How to identify why workload performance on Azure SQL Managed Instance are different than SQL Server?
When you migrate your databases from SQL Server (on-premises or Azure VM) to Azure SQL Managed Instance, the first thing that you might want to do is to compare the performance of your database in new environment with the performance of the original database on the source SQL Server.
In some cases, you might see different performance of some queries or entire workload on Managed Instance compared to the performance of the source SQL Server. Managed Instance is fully-managed SQL Server database engine with built-in management operations that guarantee that automatic backups will be always taken and that your database will be 99.99% available, and some of the settings and configuration might cause performance differences.
In this article you can find some guidelines that can help you to identify the root causes of the performance differences and to optimize performance of your Managed Instance.
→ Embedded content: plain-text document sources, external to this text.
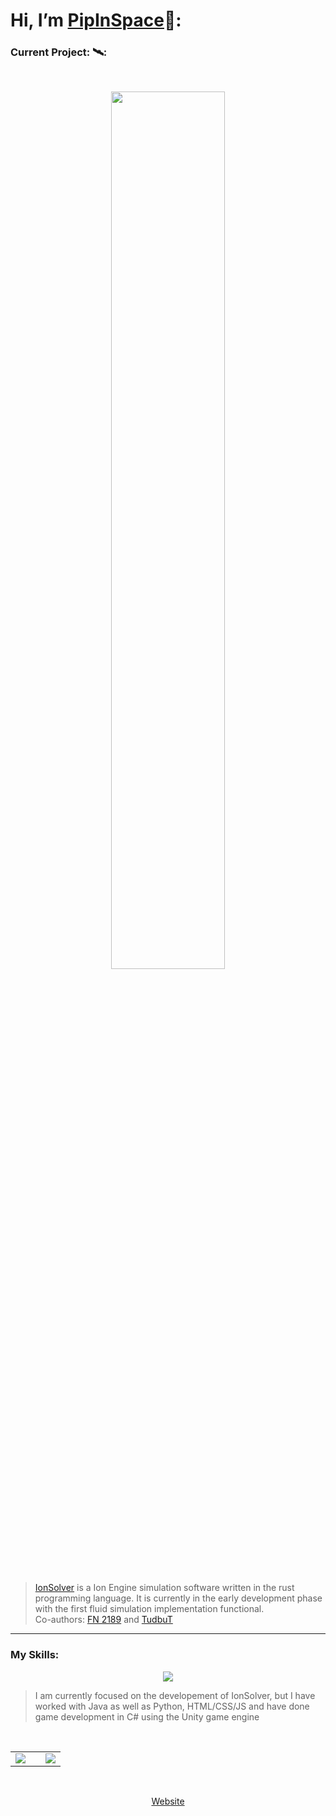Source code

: # Hi, I’m <a href="https://pipinspace.github.io/" color="white">PipIn<span color="#b32835">Space</span></a>:wave::
### Current <span color="#b32835">Project</span>: 🛰️:

<br>
<p align="center">
  <a href="https://github.com/PipInSpace/IonSolver">
    <img src="https://repository-images.githubusercontent.com/605166637/d1e24e9e-178e-4ca3-92d7-638996106ec6" width="60%"/>
  </a>
</p>
<br>

> <a href="https://github.com/PipInSpace/IonSolver">IonSolver</a> is a Ion Engine simulation software written in the rust programming language. It is currently in the early development phase with the first fluid simulation implementation functional.<br>
> Co-authors: <a href="https://github.com/FN-2189">FN 2189</a> and <a href="https://github.com/TudbuT">TudbuT</a>

---
### My <span color="#b32835">Skills</span>:
<p align="center">
  <a href="https://skillicons.dev">
    <img src="https://skillicons.dev/icons?i=cs,rust,html,css,js,godot,github,python&icon_color=b32835" />
  </a>
</p>

>I am currently focused on the developement of IonSolver, but I have worked with Java as well as Python, HTML/CSS/JS and have done game development in C# using the Unity game engine<br>
<br>

<span width="100%">
  <table width="100%" style="border-style: none">
    <tbody width="100%">
    <tr width="100%" border-style="none">
      <td width="60%" border-style="none">
        <a href="https://github.com/anuraghazra/github-readme-stats">
          <img src="https://github-readme-stats.vercel.app/api?username=pipinspace&show_icons=true&theme=swift" />
        </a>
      </td>
      <td width="40%" border-style="none">
        <a href="https://github.com/anuraghazra/github-readme-stats">
          <img src="https://github-readme-stats.vercel.app/api/top-langs/?username=pipinspace&show_icons=true&theme=swift"/>
        </a>
      </td>
    </tr>
    </tbody>
  </table>
</span>
<br>
<p align="center">
  <a href="https://pipinspace.github.io/" color="white">Web<span color="#b32835">site</span></a>
</p>
<!---
PipInSpace/PipInSpace is a ✨ special ✨ repository because its `README.md` (this file) appears on your GitHub profile.
You can click the Preview link to take a look at your changes.
--->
Compare environment settings
The first thing that you need to do is to verify that your on-premises SQL Server and Managed Instance and databases that you migrated have the similar settings and characteristics. Check do you have the same number of cores (Managed Instance uses hyper-threaded 2.4GHz processors), similar amount of memory (5.1GB/core on Managed Instance), etc.
There is also a large set of properties that might be different and that can cause the performance difference such as recovery model, compatibility level, enabled encryption, etc. In this story you can find a script that compares the settings on your SQL Server and Managed Instance as shown in the following figure:
In this case, different MAXDOP and encryption might cause the performance differences. It would be good to align the settings in order to make apple-to-apple comparison.
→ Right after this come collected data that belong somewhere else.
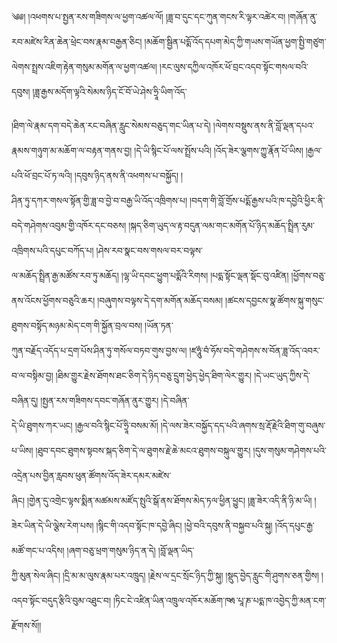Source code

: ﻿  
༄༅། །འཕགས་པ་སྤྱན་རས་གཟིགས་ལ་ཕྱག་འཚལ་ལོ། །ཟླ་བ་དུང་དང་ཀུན་གངས་རི་ལྟར་འཚེར་བ། །གཞོན་ནུ་  
རབ་མཛེས་རིན་ཆེན་ཕྲེང་བས་རྣམ་བརྒྱན་ཅིང། །མཆོག་སྦྱིན་པདྨོ་འོད་དཔག་མེད་ཀྱི་གཡས་གཡོན་ཕྱག་སྤྱི་གཙུག་ལེགས་སྤྲས་འཇིག་རྟེན་གསུམ་མགོན་ལ་ཕྱག་འཚལ། །རང་ལུས་དཀྱིལ་འཁོར་ཕོ་བྲང་འདབ་སྟོང་གསལ་བའི་དབུས། །ཟླ་རྒྱས་མདོག་ལྟའི་སེམས་ཉིད་ངོ་བོ་ཡེ་ཤེས་ཧྲཱི་ཡིག་འོད་  
  
།ཐིག་ལེ་རྣམ་དག་བདེ་ཆེན་རང་བཞིན་རླུང་སེམས་བཅུད་གང་ཡིན་པ་དེ། །ལེགས་བསྡུས་ནས་ནི་བློ་ལྡན་དཔའ་རྣམས་གཉུག་མ་མཆོག་ལ་བརྟན་གནས་བྱ། །དེ་ཡི་སྙིང་པོ་ལས་སྤྲོས་པའི། །འོད་ཟེར་ལྕགས་ཀྱུ་རྣོན་པོ་ཡིས། །རྒྱལ་པའི་ཕོ་བྲང་པོ་ཏ་ལའི། །དབུས་ཉིད་ནས་ནི་འཕགས་པ་བསྐྱོད། །  
ཤིན་ཏུ་དཀར་གསལ་སྟོན་གྱི་ཟླ་བ་བྱེ་བ་བརྒྱ་ཡི་འོད་འཁྲིགས་པ། །བདག་གི་བློ་གྲོས་པདྨོ་རྒྱས་པའི་ཁ་དབྱེའི་ཕྱིར་ནི་བདེ་གཤེགས་འབུམ་གྱི་འཁོར་དང་བཅས། །སྐད་ཅིག་ཡུད་ལ་རྟ་བདུན་ལམ་གང་མགོན་པོ་ཉིད་མཆོད་སྤྲིན་རུམ་འཁྲིགས་པའི་དཔུང་བཀོད་པ། །ཤེས་རབ་སྣང་བས་གསལ་བར་བལྟས་  
ལ་མཆོད་སྤྲིན་རྒྱ་མཚོས་རབ་ཏུ་མཆོད། །ལྷ་ཡི་དབང་ཕྱུག་པདྨོའི་རིགས། །པདྨ་སྟོང་ལྡན་སྡོང་བུ་འཛིན། །ཕྱོགས་བཅུ་ནས་འོངས་ཕྱོགས་བཅུའི་ཆར། །བཞུགས་བལྟས་དེ་དག་མགོན་མཆོད་བསམ། །ཚངས་དབྱངས་སྣ་ཚོགས་སྐུ་གསུང་ཐུགས་བསྟོད་མཉམ་མེད་ངག་གི་སྐྱོན་བྲལ་བས། །ཡོན་ཏན་  
ཀུན་བརྗོད་འདོད་པ་དྲག་པོས་ཤིན་ཏུ་གསོལ་བཏབ་གུས་བྱས་ལ། །ཛཧཱུཾ་བཾ་ཧོས་བདེ་གཤེགས་ས་བོན་ཟླ་འོད་འབར་བ་ལ་བསྟིམ་བྱ། །ཐིམ་གྱུར་རྗེས་ཐོགས་ཐང་ཅིག་དེ་ཉིད་བཅུ་དྲུག་ཕྱེད་ཕྱེད་ཐིག་ལེར་གྱུར། །དེ་ཡང་ཡུད་ཀྱིས་དེ་བཞིན་དུ། །སྤྱན་རས་གཟིགས་དབང་གཞོན་ནུར་གྱུར། །དེ་བཞིན་  
དེ་ཡི་ཐུགས་ཀར་ཡང། །རྒྱལ་བའི་སྙིང་པོ་ཧྲཱི་བསམ་མོ། །དེ་ལས་ཟེར་བསྐྱོད་དད་པའི་ཞགས་སྲ་རྡོ་རྗེའི་ཐིག་གུ་བཞུས་པ་ཡིས། །ཐུབ་དབང་ཐུགས་སྟབས་སྐད་ཅིག་དེ་ལ་ཐུགས་རྗེ་ཆེ་མངའ་ཐུགས་བསྐུལ་གྱུར། །དུས་གསུམ་གཤེགས་པའི་འདྲེན་པས་བྱིན་རླབས་ཕུན་ཚོགས་འོད་ཟེར་དམར་མཛེས་  
ཞིང། །གྱེན་དུ་འགྲེང་ལྟས་སྨིན་མཚམས་མཛོད་སྤུའི་སྒོ་ནས་ཐོགས་མེད་ཏལ་ཕྱིན་ཕྱུང། །ཟླ་ཟེར་འདི་ནི་ཉི་མ་ཡི། །ཟེར་ཡིན་དེ་ཡི་ལྕེས་རེག་པས། །སྙིང་གི་འདབ་སྟོང་ཁ་དབྱེ་ཞིང། །ཕྱེ་བའི་དབུས་ནི་བསྐྱབ་པའི་སྐུ། །འོད་དཔུང་རྒྱ་མཚོ་གང་པ་འདིས། །ཞག་བཅུ་ཕྲག་གསུམ་ཉིད་ན་དེ། །བློ་ལྡན་ཡིད་  
ཀྱི་མུན་སེལ་ཞིང། །དྲི་མ་མ་ལུས་རྣམ་པར་འཁྲུད། །རྗེས་ལ་དྲང་སྲོང་ཉིད་ཀྱི་སྐུ། །སྡུད་བྱེད་རླུང་གི་ཤུགས་ཅན་གྱིས། །འདབ་སྟོང་བདུད་རྩིའི་བུམ་འཐུང་བ། །ཏིང་ངེ་འཛིན་ཡིན་འཁྲུལ་འཁོར་མཆོག་ཁརྶ་པཱ་ཎ་པདྨ་ཁ་འབྱེད་ཀྱི་མན་ངག་རྫོགས་སོ།།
You don’t need to take some immediate action whenever you see some difference or assume that any difference listed here can the cause the performance issue. If possible, try to modify the settings on Managed Instance to match SQL Server in order to make apple-to-apple comparison. If this is not possible, just keep in mind these differences because they might indicate the issue in correlation with some of the findings in the following sections.
There might be a lot of different settings that are returned in this report, but you should try to find some of them that are different and that can impact performance either on Managed Instance of SQL Server.
Identify potential issues
Make sure that your Managed Instance and SQL Server do not have some underlying issues that might cause the performance problems. Here are some scripts that you can use:
- Check sys.dm_db_tuning_recommendations view or open Query Store/Top Regressed Queries report in SQL Server Management Studio to see are there some SQL query plan regressions. We are recommending to always enable AUTOMATIC_TUNING (FORCE_LAST_GOOD_PLAN) on your Managed Instance databases.
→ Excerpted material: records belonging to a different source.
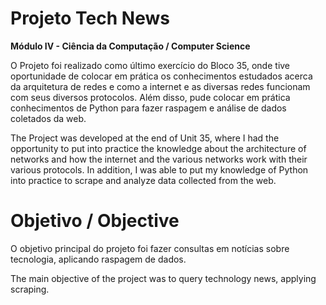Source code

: # Projeto Tech News

**Módulo IV - Ciência da Computação / Computer Science** 

O Projeto foi realizado como último exercício do Bloco 35, onde tive oportunidade de colocar em prática os conhecimentos estudados acerca da arquitetura de redes e como a internet e as diversas redes funcionam com seus diversos protocolos. Além disso, pude colocar em prática conhecimentos de Python para fazer raspagem e análise de dados coletados da web.

The Project was developed at the end of Unit 35, where I had the opportunity to put into practice the knowledge about the architecture of networks and how the internet and the various networks work with their various protocols. In addition, I was able to put my knowledge of Python into practice to scrape and analyze data collected from the web.


# Objetivo / Objective


O objetivo principal do projeto foi fazer consultas em notícias sobre tecnologia, aplicando raspagem de dados.


The main objective of the project was to query technology news, applying scraping.

<!-- Olá, Tryber!

Esse é apenas um arquivo inicial para o README do seu projeto.

É essencial que você preencha esse documento por conta própria, ok?

Não deixe de usar nossas dicas de escrita de README de projetos, e deixe sua criatividade brilhar!

⚠️ IMPORTANTE: você precisa deixar nítido:
- quais arquivos/pastas foram desenvolvidos por você; 
- quais arquivos/pastas foram desenvolvidos por outra pessoa estudante;
- quais arquivos/pastas foram desenvolvidos pela Trybe.

-->
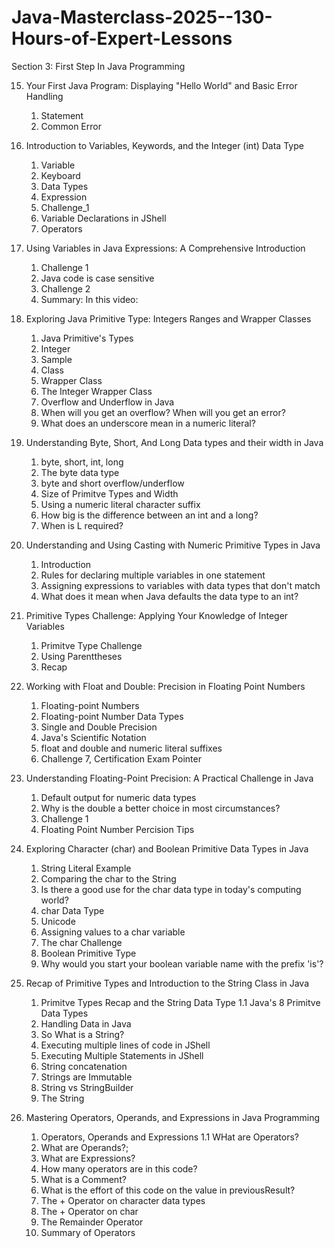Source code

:# Java-Masterclass-2025--130-Hours-of-Expert-Lessons

Section 3: First Step In Java Programming

15. Your First Java Program: Displaying "Hello World" and Basic Error Handling
    1. Statement 
    2. Common Error

16. Introduction to Variables, Keywords, and the Integer (int) Data Type
    1. Variable
    2. Keyboard
    3. Data Types
    4. Expression
    5. Challenge_1
    6. Variable Declarations in JShell
    7. Operators

17. Using Variables in Java Expressions: A Comprehensive Introduction
    1. Challenge 1
    2. Java code is case sensitive
    3. Challenge 2
    4. Summary: In this video:

18. Exploring Java Primitive Type: Integers Ranges and Wrapper Classes
    1. Java Primitive's Types
    2. Integer
    3. Sample
    4. Class
    5. Wrapper Class
    6. The Integer Wrapper Class
    7. Overflow and Underflow in Java
    8. When will you get an overflow? When will you get an error?
    9. What does an underscore mean in a numeric literal?
    
19. Understanding Byte, Short, And Long Data types and their width in Java
    1. byte, short, int, long
    2. The byte data type
    3. byte and short overflow/underflow
    4. Size of Primitve Types and Width
    5. Using a numeric literal character suffix
    6. How big is the difference between an int and a long?
    7. When is L required?

20. Understanding and Using Casting with Numeric Primitive Types in Java
    1. Introduction
    2. Rules for declaring multiple variables in one statement
    3. Assigning expressions to variables with data types that don't match
    4. What does it mean when Java defaults the data type to an int?

21. Primitive Types Challenge: Applying Your Knowledge of Integer Variables
    1. Primitve Type Challenge
    2. Using Parenttheses
    3. Recap

22. Working with Float and Double: Precision in Floating Point Numbers
    1. Floating-point Numbers
    2. Floating-point Number Data Types
    3. Single and Double Precision
    4. Java's Scientific Notation
    5. float and double and numeric literal suffixes
    6. Challenge
    7, Certification Exam Pointer
    
23. Understanding Floating-Point Precision: A Practical Challenge in Java
    1. Default output for numeric data types
    2. Why is the double a better choice in most circumstances?
    3. Challenge 1
    4. Floating Point Number Percision Tips

24. Exploring Character (char) and Boolean Primitive Data Types in Java
    1. String Literal Example
    2. Comparing the char to the String
    3. Is there a good use for the char data type in today's computing world?
    4. char Data Type
    5. Unicode
    6. Assigning values to a char variable
    7. The char Challenge
    8. Boolean Primitive Type
    9. Why would you start your boolean variable name with the prefix 'is'?
25. Recap of Primitive Types and Introduction to the String Class in Java
    1. Primitve Types Recap and the String Data Type
    1.1 Java's 8 Primitve Data Types
    2. Handling Data in Java
    3. So What is a String?
    4. Executing multiple lines of code in JShell
    5. Executing Multiple Statements in JShell
    6. String concatenation
    7. Strings are Immutable
    8. String vs StringBuilder
    9. The String

26. Mastering Operators, Operands, and Expressions in Java Programming
    1. Operators, Operands and Expressions
    1.1 WHat are Operators?
    2. What are Operands?;
    3. What are Expressions?
    4. How many operators are in this code?
    5. What is a Comment?
    6. What is the effort of this code on the value in previousResult?
    7. The + Operator on character data types
    8. The + Operator on char
    9. The Remainder Operator
    10. Summary of Operators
- Run community tools such as SQL Tiger BPCHECK or First Responder Kit sp_Blitz to identify the potential issues such as a lot of plan compilations, query plans with timeouts, a lot of virtual log files, etc. Use different and multiple tools if possible because any tool might help you to discover some potential issue.
If there is some issue on Managed Instance that don’t exists on SQL Serveror vice versa — this might be a reason for the performance differences.
Try to resolve as much as possible issues before continuing investigation and re-running performance tests.
If you are using General Purpose Managed Instance, make sure that you apply best practice to optimize storage.
Check CPU/Memory usage
If you are sure that you are comparing apples-to-apples and that there are not hidden issues either on Managed Instance or SQL Server, check the CPU and memory usage both on SQL Server and Managed Instance
You can use Server/Performance dashboard reports in SQL Server Management studio, track CPU usage in Azure portal, or use
master.sys.server_resource_stats view to monitor CPU usage on Managed Instance.
The increase of CPU usage might be expected if you see things like encryption (TDE) in the environment differences because encryption uses additional CPU to encrypt the pages (although the differences should not be big). Sometimes it is important to correlate differences from the first step with the findings in the following sections.
Managed Instance is using 5.1GB/core RAM and this might not match your SQL Server environment memory. However, this might not be the key factor for the performance difference. You should check is there a difference in memory usage and not total amount of memory.
One of the most common wrong metrics that you can monitor is does the Managed Instance use 100% of available memory. Some people believe that this is an issue (like hitting 100% CPU), but this is expected and desired behavior. Managed Instance should use as much as possible memory to cache the pages from disk into the buffer pool. The only case where you will not see near 100% usage of memory is the case where you have the databases much smaller that the available memory size so all of them can fit into the memory.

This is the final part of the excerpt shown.